At the moment, Wazoo Farm is blanketed with a soggy layer of snow. If you look out our dining room window, you will see a steep hill rutted with sledrunners; a collapsed cardboard box that holds a frozen pile of kitchen scraps; an aboveground pool with three feet of frozen water sitting within a blue torn liner; and a blown-over length of fence. Through the limbs of the lovely bare locust tree at the bottom of our hill you will glimpse--no, I must be honest--take an eyefull of three moldy looking trailers.
You might think, looking out, that Wazoo Farm is a bust. Wazoo Farm will never be. Ah, friend, but that is because you look through the eyes of the literal gazer.
When I look out of the window of our almost 100-year old Dutch Colonial Revival house, I see a gorgeous, mouthwatering paradise. The pool is gone; in its place is a delightful and very servicable potager garden. Its compact rows of herbs and cabbages and furling peas are accented by wild splashes of zinnias and spicy marigolds. Equipped with proper English harvesting basket, I trip down the stairs every evening to harvest young tender greens for salads. I stride down the stairs studded into our hill, enjoying the scent of sprawling roses at my left. At my right, raspberries and blackberries scramble down the hill through a sea of blooming hairy vetch. At the bottom of the hill, chaps and ladies (and brawny gardening women like me) can pause in their proper days (or sweaty labors) to take a cup of darjeeling in the tea garden. Looking over the rim of your tea cup, shading by the boughs of flowering dogwood and almond trees, you can swoon over the summer bulbs, the bright pink verbena, the heirloom tea roses.

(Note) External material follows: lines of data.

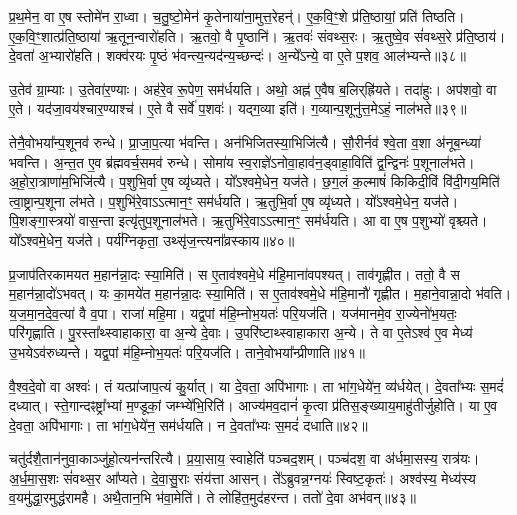 प्र॒थ॒मेन॒ वा ए॒ष स्तोमे॑न रा॒ध्वा।
च॒तु॒ष्टो॒मेन॑ कृ॒तेनाया॑ना॒मुत्त॒रे\-हन्॑।
ए॒क॒वि॒ꣳ॒शे प्र॑ति॒ष्ठायां॒ प्रति॑ तिष्ठति।
ए॒क॒वि॒ꣳ॒शात्प्र॑ति॒ष्ठाया॑ ऋ॒तून॒न्वारो॑हति।
ऋ॒तवो॒ वै पृ॒ष्ठानि॑।
ऋ॒तवः॑ संवथ्स॒रः।
ऋ॒तुष्वे॒व सं॑वथ्स॒रे प्र॑ति॒ष्ठाय॑।
दे॒वता॑ अ॒भ्यारो॑हति।
शक्व॑रयः पृ॒ष्ठं भ॑वन्त्य॒न्यद॑न्य॒च्छन्दः॑।
अ॒न्ये᳚\-ऽन्ये॒ वा ए॒ते प॒शव॒ आल॑भ्यन्ते॥३८॥\ip

उ॒तेव॑ ग्रा॒म्याः।
उ॒तेवा॑र॒ण्याः।
अह॑रे॒व रू॒पेण॒ सम॑र्धयति।
अथो॒ अह्न॑ ए॒वैष ब॒लिर्‌\mbox{}ह्रि॑यते।
तदा॑हुः।
अप॑शवो॒ वा ए॒ते।
यद॑जा॒वय॑श्चार॒ण्याश्च॑।
ए॒ते वै सर्वे॑ प॒शवः॑।
यद्ग॒व्या इति॑।
ग॒व्यान्प॒शूनु॑त्त॒मेऽहं॒ नाल॑भते॥३९॥\ip

तेनै॒वोभया᳚न्प॒शूनव॑ रुन्धे।
प्रा॒जा॒प॒त्या भ॑वन्ति।
अन॑भि\-जितस्या॒भि\-जि॑त्यै।
सौ॒रीर्नव॑ श्वे॒ता व॒शा अ॑नूब॒न्ध्या॑ भवन्ति।
अ॒न्त॒त ए॒व ब्र॑ह्म\-वर्च॒समव॑ रुन्धे।
सोमा॑य स्व॒राज्ञे॑\-ऽनोवा॒हाव॑न॒ड्वाहा॒विति॑ द्व॒न्द्विनः॑ प॒शूनाल॑भते।
अ॒हो॒रा॒त्राणा॑म॒भिजि॑त्यै।
प॒शुभि॒र्वा ए॒ष व्यृ॑ध्यते।
यो᳚ऽश्वमे॒धेन॒ यज॑ते।
छ॒ग॒लं क॒ल्माषं॑ किकिदी॒विं वि॑दी॒गय॒मिति॑ त्वा॒ष्ट्रान्प॒शूना ल॑भते।
प॒शुभि॑रे॒वाऽऽत्मान॒ꣳ॒ सम॑र्धयति।
ऋ॒तुभि॒र्वा ए॒ष व्यृ॑ध्यते।
यो᳚ऽश्वमे॒धेन॒ यज॑ते।
पि॒शङ्गा॒स्त्रयो॑ वास॒न्ता इत्यृ॑तुप॒शूनाल॑भते।
ऋ॒तुभि॑रे॒वाऽऽत्मान॒ꣳ॒ सम॑र्धयति।
आ वा ए॒ष प॒शुभ्यो॑ वृश्च्यते।
यो᳚ऽश्वमे॒धेन॒ यज॑ते।
पर्य॑ग्निकृता॒ उथ्सृ॑ज॒न्त्यना᳚व्रस्काय॥४०॥\ip\anuvakamend[ल॒भ्य॒न्ते॒ ल॒भ॒ते॒ त्वा॒ष्ट्रान्प॒शूनाल॑भते॒\-ऽष्टौ च॑]

प्र॒जा\-प॑तिरकामयत म॒हान॑न्ना॒दः स्या॒मिति॑।
स ए॒ताव॑श्वमे॒धे म॑हि॒माना॑वपश्यत्।
ताव॑गृह्णीत।
ततो॒ वै स म॒हान॑न्ना॒दो॑\-ऽभवत्।
यः का॒मये॑त म॒हान॑न्ना॒दः स्या॒मिति॑।
स ए॒ताव॑श्वमे॒धे म॑हि॒मानौ॑ गृह्णीत।
म॒हाने॒वान्ना॒दो भ॑वति।
य॒ज॒मा॒न॒दे॒व॒त्या॑ वै व॒पा।
राजा॑ महि॒मा।
यद्व॒पां म॑हि॒म्नोभ॒यतः॑ परि॒यज॑ति।
यज॑मानमे॒व रा॒ज्येनो॑भ॒यतः॒ परि॑गृह्णाति।
पु॒रस्ता᳚थ्स्वाहाकारा॒ वा अ॒न्ये दे॒वाः।
उ॒परि॑ष्टाथ्स्वाहाकारा अ॒न्ये।
ते वा ए॒ते\-ऽश्व॑ ए॒व मेध्य॑ उ॒भये\-ऽव॑रुध्यन्ते।
यद्व॒पां म॑हि॒म्नोभ॒यतः॑ परि॒यज॑ति।
ताने॒वोभया᳚न्प्रीणाति॥४१॥\ip\anuvakamend[प॒रि॒यज॑ति॒ षट्च॑]

वै॒श्व॒दे॒वो वा अश्वः॑।
तं यत्प्रा॑जाप॒त्यं कु॒र्यात्।
या दे॒वता॒ अपि॑भागाः।
ता भा॑ग॒धेये॑न॒ व्य॑र्धयेत्।
दे॒वता᳚भ्यः स॒मदं॑ दध्यात्।
स्ते॒गान्दꣴष्ट्रा᳚भ्यां म॒ण्डूकां॒ जम्भ्ये॑भि॒रिति॑।
आज्य॑मव॒दानं॑ कृ॒त्वा प्र॑तिस॒ङ्ख्याय॒माहु॑तीर्जुहोति।
या ए॒व दे॒वता॒ अपि॑भागाः।
ता भा॑ग॒धेये॑न॒ सम॑र्धयति।
न दे॒वता᳚भ्यः स॒मदं॑ दधाति॥४२॥\ip

चतु॑र्दशै॒तान॑नुवा॒काञ्जु॑हो॒त्यन॑न्तरित्यै।
प्र॒या॒साय॒ स्वाहेति॑ पञ्चद॒शम्।
पञ्च॑दश॒ वा अ॑र्धमा॒सस्य॒ रात्र॑यः।
अ॒र्ध॒मा॒स॒शः सं॑वथ्स॒र आ᳚प्यते।
दे॒वा॒सु॒राः संय॑त्ता आसन्।
ते᳚ऽब्रुवन्न॒ग्नयः॑ स्विष्ट॒कृतः॑।
अश्व॑स्य॒ मेध्य॑स्य व॒यमु॑द्धा॒रमुद्ध॑रामहै।
अथै॒तान॒भि भ॑वा॒मेति॑।
ते लोहि॑त॒मुद॑हरन्त।
ततो॑ दे॒वा अभ॑वन्॥४३॥\ip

Have I mentioned: my cutting garden, the children's garden, the proper and marching hedgerows, the rose garden, the orchard?
We have 3/4 of an acre on a relatively busy street. I say relatively because we live in a small town in western PA (Pennsyltuckey, as our dear but eastcoast-snob friends sniff down their city noses). Okay, so it's a mining town with a small but robust college (where my husband teaches poetry). It's got a motely assortment of gorgeous old houses in varying condition, some modest depression-era houses, and some trailers to keep us all grounded. It's one of the poorest, if not the poorest, areas in Pennsylvania and in the United States. West Virginia, with its green bosom, snuggles close. It can feel grubby, poor, and sad.

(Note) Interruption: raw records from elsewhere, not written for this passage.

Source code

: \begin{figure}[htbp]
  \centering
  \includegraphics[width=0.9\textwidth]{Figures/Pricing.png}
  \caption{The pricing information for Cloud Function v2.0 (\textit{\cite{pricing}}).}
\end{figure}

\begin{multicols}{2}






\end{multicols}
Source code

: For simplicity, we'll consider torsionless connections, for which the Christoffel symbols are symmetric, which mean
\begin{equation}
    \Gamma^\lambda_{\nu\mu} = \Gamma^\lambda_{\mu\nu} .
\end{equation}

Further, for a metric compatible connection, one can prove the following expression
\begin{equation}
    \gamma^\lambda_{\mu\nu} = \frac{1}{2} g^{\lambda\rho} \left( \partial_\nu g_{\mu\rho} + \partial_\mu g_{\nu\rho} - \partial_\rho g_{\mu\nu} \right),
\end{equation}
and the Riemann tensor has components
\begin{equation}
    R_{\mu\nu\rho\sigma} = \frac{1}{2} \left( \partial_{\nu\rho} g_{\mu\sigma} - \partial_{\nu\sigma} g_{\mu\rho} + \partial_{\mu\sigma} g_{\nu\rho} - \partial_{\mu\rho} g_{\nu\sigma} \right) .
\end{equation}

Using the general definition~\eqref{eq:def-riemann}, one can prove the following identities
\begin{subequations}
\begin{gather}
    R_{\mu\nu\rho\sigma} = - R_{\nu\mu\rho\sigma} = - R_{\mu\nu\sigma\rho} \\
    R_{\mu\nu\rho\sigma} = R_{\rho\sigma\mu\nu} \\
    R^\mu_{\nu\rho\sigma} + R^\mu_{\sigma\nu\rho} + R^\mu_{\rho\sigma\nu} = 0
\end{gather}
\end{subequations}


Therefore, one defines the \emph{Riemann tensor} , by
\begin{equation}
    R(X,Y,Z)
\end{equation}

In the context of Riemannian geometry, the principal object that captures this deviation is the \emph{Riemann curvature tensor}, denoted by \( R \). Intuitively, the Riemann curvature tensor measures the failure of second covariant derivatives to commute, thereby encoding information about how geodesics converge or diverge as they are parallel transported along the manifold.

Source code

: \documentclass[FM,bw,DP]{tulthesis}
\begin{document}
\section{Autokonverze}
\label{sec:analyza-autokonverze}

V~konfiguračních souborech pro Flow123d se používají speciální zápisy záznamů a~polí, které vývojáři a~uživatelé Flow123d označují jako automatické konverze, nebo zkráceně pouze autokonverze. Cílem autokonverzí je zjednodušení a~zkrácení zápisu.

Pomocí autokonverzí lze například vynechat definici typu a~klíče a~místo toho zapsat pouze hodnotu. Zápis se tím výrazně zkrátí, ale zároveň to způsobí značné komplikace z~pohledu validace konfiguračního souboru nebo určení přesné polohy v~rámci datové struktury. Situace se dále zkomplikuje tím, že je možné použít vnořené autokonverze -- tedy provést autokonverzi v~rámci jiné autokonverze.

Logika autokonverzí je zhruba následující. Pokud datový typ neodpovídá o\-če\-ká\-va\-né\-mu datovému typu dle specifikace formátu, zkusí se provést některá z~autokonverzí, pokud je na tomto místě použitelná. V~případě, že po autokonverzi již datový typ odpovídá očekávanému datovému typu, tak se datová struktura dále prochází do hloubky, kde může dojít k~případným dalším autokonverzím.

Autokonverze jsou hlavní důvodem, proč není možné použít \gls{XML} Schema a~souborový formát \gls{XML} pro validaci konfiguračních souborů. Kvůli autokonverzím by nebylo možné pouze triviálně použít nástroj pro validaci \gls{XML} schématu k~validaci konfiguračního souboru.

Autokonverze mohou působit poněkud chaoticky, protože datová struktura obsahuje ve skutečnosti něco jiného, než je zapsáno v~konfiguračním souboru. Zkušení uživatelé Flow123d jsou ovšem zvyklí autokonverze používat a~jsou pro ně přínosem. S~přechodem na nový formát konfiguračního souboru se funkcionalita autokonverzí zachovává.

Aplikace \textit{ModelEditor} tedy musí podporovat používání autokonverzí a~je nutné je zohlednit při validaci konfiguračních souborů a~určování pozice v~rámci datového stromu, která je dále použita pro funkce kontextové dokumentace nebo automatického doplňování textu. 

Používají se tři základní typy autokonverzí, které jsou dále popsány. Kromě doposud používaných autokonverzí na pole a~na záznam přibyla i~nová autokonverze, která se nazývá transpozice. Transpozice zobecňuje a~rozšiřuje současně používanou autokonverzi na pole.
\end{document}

But look around when spring creeps up. A short drive takes our breath away. The hills are jewel-like and greener than kale. They seem to pulse with a life that makes us think of God. The trees are dense and friendly.
This is a perfect spot for Wazoo Farm. Believe me. So we have no money, no resources, and little know-how. Surely visions, and supernatural longing for the beautiful and productive, will overcome these small hurdles.
Did I mention the spired cities of blue delphiniums?
The winter will end, and so will the spring. By the end of the summer, we will have zinnias, and apple trees, and roses, and all rambling poppy-daisy-hollyhock finery out the wazoo. Just wait. You'll want to come and visit.